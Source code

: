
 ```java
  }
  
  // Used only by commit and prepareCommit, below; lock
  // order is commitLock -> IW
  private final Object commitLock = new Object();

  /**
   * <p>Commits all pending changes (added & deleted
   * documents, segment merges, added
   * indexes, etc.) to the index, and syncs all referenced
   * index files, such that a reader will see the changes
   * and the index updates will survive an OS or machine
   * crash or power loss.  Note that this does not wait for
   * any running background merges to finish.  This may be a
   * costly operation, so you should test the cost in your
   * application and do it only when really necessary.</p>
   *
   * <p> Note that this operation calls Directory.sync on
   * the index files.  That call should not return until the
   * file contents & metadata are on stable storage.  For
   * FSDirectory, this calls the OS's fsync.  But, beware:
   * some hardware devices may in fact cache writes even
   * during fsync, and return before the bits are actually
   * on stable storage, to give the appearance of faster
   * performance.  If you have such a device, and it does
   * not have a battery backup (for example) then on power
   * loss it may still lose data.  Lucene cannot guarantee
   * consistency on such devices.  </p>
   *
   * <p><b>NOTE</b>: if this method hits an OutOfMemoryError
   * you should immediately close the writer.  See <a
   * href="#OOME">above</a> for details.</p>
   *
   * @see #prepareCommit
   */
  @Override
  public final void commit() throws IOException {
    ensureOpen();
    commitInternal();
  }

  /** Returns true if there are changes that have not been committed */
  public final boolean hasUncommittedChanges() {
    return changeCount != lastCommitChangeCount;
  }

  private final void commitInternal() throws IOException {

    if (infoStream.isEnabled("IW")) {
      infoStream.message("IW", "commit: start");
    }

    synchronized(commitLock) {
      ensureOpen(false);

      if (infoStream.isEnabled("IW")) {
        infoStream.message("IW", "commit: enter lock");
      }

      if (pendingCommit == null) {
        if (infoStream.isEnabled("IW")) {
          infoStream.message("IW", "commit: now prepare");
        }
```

==

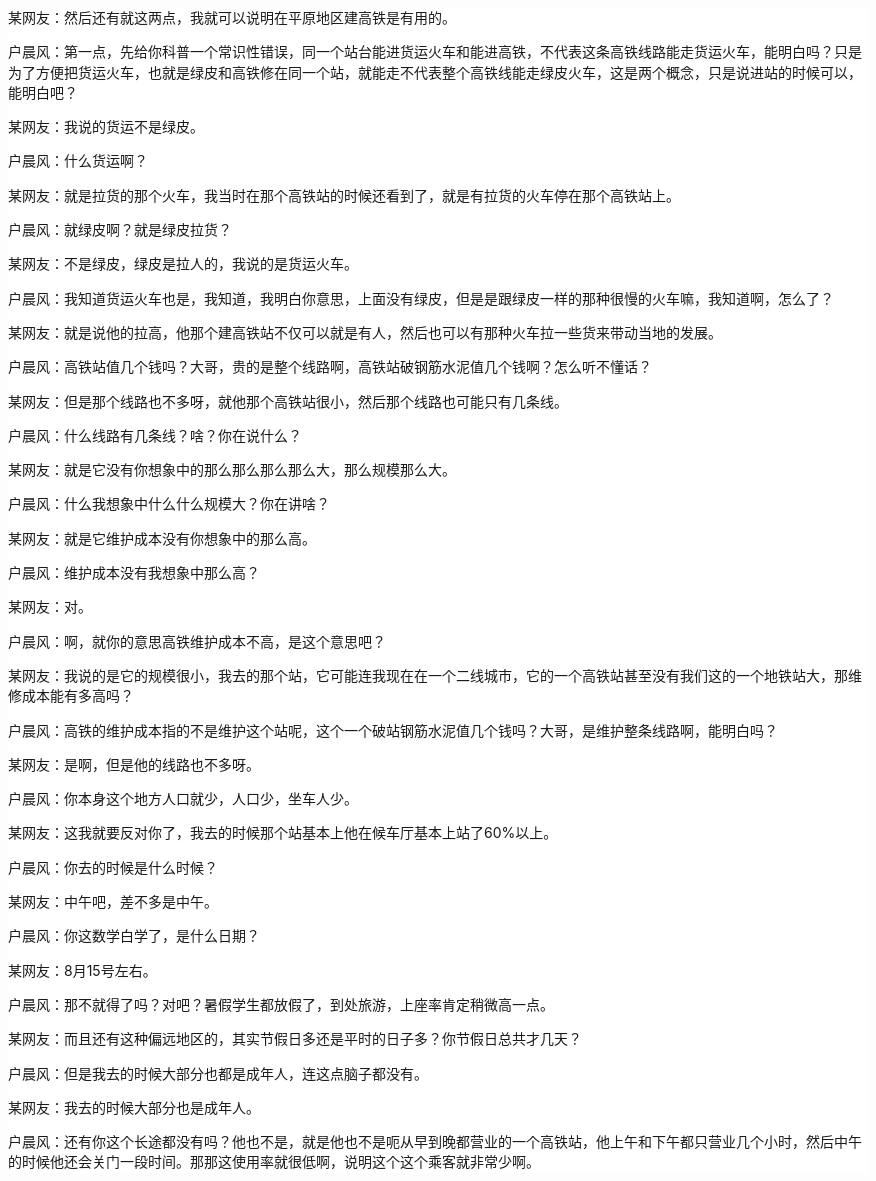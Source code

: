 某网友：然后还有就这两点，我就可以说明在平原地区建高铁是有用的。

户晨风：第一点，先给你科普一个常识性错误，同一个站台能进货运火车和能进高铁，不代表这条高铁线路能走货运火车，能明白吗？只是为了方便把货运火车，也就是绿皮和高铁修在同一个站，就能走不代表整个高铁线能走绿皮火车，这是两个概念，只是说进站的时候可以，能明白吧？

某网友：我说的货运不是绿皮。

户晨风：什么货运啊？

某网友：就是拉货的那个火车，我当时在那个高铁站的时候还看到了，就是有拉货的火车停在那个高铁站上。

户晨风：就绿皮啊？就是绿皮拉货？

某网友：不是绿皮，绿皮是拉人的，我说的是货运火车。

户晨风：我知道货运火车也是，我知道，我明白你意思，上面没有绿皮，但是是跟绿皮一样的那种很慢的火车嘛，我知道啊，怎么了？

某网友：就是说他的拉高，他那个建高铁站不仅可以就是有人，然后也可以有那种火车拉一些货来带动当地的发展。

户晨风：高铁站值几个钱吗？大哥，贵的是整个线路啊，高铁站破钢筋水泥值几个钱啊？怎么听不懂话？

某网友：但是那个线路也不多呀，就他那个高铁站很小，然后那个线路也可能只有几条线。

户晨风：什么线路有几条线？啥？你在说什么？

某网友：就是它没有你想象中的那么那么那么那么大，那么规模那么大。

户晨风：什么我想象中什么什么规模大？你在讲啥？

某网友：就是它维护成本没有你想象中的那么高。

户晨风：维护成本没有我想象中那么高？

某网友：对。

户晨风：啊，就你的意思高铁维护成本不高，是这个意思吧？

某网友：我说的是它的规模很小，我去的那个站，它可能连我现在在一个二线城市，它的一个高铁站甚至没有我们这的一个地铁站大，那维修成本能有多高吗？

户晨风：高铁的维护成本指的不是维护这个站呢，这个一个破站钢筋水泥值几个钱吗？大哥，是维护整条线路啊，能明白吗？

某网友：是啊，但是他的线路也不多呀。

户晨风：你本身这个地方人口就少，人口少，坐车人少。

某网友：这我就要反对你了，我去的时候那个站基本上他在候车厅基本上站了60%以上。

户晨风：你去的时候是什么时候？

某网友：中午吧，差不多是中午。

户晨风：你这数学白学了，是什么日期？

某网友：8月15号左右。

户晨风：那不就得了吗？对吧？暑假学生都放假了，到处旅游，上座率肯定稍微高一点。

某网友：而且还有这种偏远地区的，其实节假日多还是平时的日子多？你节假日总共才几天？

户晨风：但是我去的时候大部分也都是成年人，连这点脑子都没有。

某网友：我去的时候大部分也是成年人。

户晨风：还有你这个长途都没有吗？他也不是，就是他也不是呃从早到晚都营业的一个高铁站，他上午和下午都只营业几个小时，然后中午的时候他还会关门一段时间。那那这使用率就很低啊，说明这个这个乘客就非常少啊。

---

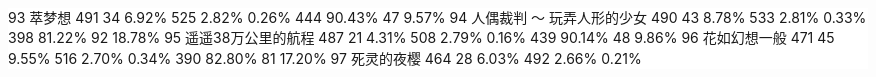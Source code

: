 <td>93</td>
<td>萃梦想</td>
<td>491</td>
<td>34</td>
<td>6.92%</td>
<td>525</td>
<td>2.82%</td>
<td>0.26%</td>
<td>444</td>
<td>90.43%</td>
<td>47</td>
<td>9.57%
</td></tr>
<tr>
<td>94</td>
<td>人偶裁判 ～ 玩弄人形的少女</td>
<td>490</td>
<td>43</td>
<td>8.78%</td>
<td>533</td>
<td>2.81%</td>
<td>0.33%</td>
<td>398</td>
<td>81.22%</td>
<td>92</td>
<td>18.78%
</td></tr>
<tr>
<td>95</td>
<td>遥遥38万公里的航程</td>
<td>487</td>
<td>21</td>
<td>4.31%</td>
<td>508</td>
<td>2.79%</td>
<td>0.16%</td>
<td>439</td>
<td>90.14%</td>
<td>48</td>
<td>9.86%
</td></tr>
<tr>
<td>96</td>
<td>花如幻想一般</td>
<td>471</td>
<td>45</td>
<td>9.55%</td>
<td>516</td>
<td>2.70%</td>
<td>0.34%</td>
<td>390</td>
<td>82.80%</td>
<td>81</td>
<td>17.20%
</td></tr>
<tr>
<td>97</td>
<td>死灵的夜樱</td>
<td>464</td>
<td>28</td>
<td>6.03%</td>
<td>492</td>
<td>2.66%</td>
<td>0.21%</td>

* PROBLEM TO SOLVE *
Repeat exactly the lines above from the one with "<td>45</td>" up to and including the one with "<td>0.21%</td>". No other line belongs in the reply.

* ANSWER SECTION *
<td>45</td>
<td>9.55%</td>
<td>516</td>
<td>2.70%</td>
<td>0.34%</td>
<td>390</td>
<td>82.80%</td>
<td>81</td>
<td>17.20%
</td></tr>
<tr>
<td>97</td>
<td>死灵的夜樱</td>
<td>464</td>
<td>28</td>
<td>6.03%</td>
<td>492</td>
<td>2.66%</td>
<td>0.21%</td>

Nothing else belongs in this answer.